Information:WikiProjects

(Redirected from BattleTechWiki:WikiProjects)

A WikiProject is a group of contributors who want to work together as a team to improve BattleTechWiki. These groups often focus on a specific topic area and use central pages created to be places for editor collaboration. BattletechWiki always encourages all users of any experience and knowledge to take part in our WikiProjects.

Function[edit]

The pages of a WikiProject are the central place for editor collaboration on a particular topic area. Editors there develop criteria, maintain various collaborative processes and keep track of work that needs to be done. It also provides a venue where issues of interest to the editors of a subject may be discussed. WikiProjects often write advice for editors, use categories or bots to track what is happening at articles of interest to the group, and create lists of tools and templates the project's participants commonly use.

The discussion pages attached to a project page are a convenient venue for those involved in that project to talk about what they are doing, to ask questions, and to receive advice from other people interested in the group's work. Participants in WikiProjects also assist in performing quality assessments of articles pertaining to their specific topic area.

They typically are areas of interest or expertise and can be used for collaboration, coordination, competitions, outreach, decision-making, integration and mutual assistance.

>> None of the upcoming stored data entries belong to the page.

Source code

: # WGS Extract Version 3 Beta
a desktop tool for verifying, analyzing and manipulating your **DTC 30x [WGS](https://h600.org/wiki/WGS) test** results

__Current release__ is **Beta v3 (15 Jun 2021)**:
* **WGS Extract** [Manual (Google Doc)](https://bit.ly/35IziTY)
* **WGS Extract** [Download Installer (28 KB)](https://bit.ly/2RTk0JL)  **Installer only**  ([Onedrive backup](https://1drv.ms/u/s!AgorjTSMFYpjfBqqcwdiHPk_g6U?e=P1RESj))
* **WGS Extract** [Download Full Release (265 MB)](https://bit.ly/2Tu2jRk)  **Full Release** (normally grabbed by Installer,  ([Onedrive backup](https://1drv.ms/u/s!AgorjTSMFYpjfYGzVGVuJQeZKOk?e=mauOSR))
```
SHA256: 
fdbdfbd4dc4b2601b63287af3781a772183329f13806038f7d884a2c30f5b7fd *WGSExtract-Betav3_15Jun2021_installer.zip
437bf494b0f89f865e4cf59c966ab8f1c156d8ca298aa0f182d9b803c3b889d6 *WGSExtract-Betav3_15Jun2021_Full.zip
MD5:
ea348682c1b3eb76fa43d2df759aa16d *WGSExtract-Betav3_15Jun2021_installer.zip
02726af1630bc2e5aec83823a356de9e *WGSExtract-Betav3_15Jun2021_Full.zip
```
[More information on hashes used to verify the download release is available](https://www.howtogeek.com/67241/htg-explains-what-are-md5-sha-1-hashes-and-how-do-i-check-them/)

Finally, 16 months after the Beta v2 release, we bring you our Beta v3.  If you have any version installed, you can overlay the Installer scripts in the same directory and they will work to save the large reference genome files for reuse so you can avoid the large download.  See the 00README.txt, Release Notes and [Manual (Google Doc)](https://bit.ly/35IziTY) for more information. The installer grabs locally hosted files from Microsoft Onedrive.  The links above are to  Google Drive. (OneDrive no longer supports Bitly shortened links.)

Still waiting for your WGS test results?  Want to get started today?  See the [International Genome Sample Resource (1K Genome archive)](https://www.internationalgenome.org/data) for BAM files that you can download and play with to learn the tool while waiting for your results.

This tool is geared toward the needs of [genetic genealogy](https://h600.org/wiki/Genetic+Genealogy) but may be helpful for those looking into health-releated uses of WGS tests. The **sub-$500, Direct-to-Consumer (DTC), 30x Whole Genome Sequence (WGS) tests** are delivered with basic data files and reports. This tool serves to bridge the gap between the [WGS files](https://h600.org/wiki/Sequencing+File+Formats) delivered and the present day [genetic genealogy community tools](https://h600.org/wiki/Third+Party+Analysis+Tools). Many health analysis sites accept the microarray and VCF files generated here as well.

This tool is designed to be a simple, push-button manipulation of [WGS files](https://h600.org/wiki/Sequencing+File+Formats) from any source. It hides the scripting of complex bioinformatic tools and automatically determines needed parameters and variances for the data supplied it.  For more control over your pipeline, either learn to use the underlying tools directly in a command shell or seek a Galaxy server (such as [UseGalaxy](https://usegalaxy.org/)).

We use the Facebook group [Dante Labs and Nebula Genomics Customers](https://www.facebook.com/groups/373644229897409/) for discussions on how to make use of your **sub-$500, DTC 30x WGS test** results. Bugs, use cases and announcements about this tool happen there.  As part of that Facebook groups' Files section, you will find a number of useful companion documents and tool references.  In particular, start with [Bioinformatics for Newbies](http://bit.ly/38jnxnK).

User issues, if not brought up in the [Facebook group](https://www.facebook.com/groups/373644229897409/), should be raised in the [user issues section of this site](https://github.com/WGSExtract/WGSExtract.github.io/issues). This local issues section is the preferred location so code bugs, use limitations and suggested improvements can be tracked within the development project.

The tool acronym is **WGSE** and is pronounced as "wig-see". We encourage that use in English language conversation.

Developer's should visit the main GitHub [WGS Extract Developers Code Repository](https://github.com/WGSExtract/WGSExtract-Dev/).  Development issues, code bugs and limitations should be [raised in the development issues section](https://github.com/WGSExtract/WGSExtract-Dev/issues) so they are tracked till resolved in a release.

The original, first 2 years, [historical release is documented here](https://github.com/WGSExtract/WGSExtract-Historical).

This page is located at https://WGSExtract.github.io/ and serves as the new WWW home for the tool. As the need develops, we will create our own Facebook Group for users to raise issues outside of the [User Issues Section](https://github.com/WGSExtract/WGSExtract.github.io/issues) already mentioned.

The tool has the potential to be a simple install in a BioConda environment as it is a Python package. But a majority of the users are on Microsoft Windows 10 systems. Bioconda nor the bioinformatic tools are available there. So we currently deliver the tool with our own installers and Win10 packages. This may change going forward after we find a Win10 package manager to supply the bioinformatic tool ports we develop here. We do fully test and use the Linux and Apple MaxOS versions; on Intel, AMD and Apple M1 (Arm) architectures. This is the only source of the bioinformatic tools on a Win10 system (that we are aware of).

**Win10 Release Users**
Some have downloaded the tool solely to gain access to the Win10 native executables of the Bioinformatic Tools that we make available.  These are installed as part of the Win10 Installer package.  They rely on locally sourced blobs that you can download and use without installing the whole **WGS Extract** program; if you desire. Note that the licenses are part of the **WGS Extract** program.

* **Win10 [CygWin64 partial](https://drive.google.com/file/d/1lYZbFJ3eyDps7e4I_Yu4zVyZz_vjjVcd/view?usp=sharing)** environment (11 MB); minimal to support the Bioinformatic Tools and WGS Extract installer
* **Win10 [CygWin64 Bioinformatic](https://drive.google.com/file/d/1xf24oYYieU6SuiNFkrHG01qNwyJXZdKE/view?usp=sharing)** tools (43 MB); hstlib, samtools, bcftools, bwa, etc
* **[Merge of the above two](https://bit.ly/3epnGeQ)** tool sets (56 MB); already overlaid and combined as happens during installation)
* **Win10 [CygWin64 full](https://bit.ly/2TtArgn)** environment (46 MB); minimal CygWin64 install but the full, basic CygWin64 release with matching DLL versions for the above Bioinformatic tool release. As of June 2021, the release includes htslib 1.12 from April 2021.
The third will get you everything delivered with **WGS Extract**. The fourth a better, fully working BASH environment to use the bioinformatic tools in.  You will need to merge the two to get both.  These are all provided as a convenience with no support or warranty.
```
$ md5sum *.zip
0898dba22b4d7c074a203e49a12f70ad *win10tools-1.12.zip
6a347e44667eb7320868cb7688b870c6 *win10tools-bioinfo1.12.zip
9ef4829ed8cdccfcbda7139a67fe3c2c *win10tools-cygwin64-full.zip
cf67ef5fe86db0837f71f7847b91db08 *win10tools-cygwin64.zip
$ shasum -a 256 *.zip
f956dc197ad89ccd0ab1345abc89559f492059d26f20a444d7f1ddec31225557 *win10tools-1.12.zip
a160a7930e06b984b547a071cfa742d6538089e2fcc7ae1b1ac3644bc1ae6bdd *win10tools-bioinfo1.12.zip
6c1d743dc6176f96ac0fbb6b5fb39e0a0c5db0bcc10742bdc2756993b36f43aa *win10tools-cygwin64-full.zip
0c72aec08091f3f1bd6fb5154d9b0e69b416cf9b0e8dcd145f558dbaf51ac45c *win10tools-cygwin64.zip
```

WikiProjects are not rule-making organizations, nor can they assert ownership of articles within a specific topic area. WikiProjects have no special rights or privileges compared to other editors and may not impose their preferences on articles. A WikiProject is fundamentally a social construct: its success depends on its ability to function as a cohesive group of editors working towards a common goal.

Due to the many subjects and work that is done on the BattleTechWiki, it has many WikiProjects. A number of them are fully active and have a number of active participants and even elected coordinators who help the WikiProject to run actively. Some WikiProjects are somewhat less active, but still exist as a collaboration and work-tracking venue where interested editors can exchange ideas and information. Some WikiProjects are completely inactive.

Finding a project[edit]

Creating and maintaining a project[edit]

Before starting, read the guide to WikiProject organization, and peruse some existing WikiProjects to understand how they operate in practice. If you're not sure about creating a new project, or aren't certain if anyone else is interested, you can make a proposal. Groups of like-minded editors may start new WikiProjects at any time and are encouraged, but not obligated, to propose them before doing so. Formal proposals have many advantages, including receiving valuable input, saving a lot of work, and recruiting potential participants.

Inactive projects[edit]

Many WikiProjects fall inactive or semi-active because they have a lack of interested editors, or they simply have served their initial purpose. Many small scope projects fall inactive or semi-active after establishing an organizational structure, advice pages, content assessment system, layout and inclusion standards, reliable sources, and navigational aids. These projects are retained for reference as they may be viable because they provide topic-specific considerations of the many site-wide policies and guidelines that still apply to a subset of articles.

Any "inactive" WikiProject can be revived if the project has a "group" of new editors that would make the project an active place for discussions related to improvement of pages within the project's scope.